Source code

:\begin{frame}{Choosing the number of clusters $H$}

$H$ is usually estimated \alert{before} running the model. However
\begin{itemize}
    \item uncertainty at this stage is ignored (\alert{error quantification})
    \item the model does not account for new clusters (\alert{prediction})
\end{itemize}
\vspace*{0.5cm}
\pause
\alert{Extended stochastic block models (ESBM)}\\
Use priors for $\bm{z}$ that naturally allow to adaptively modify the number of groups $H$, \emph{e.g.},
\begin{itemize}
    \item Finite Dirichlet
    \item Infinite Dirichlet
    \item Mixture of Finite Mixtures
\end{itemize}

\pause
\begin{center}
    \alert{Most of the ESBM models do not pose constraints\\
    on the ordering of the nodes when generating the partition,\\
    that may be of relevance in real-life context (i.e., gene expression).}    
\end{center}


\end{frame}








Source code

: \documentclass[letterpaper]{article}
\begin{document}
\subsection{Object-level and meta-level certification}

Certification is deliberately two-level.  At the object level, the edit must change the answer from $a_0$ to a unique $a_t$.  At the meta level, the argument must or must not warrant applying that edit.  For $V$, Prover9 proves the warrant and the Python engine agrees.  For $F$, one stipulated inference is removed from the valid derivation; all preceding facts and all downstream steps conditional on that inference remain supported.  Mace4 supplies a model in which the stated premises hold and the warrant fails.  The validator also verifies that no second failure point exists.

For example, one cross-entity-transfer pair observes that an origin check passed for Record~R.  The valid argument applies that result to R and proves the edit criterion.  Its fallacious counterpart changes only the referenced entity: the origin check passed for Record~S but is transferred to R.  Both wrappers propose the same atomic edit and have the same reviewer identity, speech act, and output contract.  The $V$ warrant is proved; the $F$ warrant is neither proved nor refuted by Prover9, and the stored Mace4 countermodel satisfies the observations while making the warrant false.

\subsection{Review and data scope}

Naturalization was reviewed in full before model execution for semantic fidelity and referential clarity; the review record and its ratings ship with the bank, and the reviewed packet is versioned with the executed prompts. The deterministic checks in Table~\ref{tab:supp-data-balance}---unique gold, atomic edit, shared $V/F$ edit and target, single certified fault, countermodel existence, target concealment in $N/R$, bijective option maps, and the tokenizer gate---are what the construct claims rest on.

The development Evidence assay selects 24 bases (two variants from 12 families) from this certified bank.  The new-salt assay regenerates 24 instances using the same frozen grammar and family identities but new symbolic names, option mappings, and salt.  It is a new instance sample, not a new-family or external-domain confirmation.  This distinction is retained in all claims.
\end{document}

════════════════

### YOUR GOAL
Count the lines of the records that include the word "option". Give the number by itself.

### FINAL ANSWER
2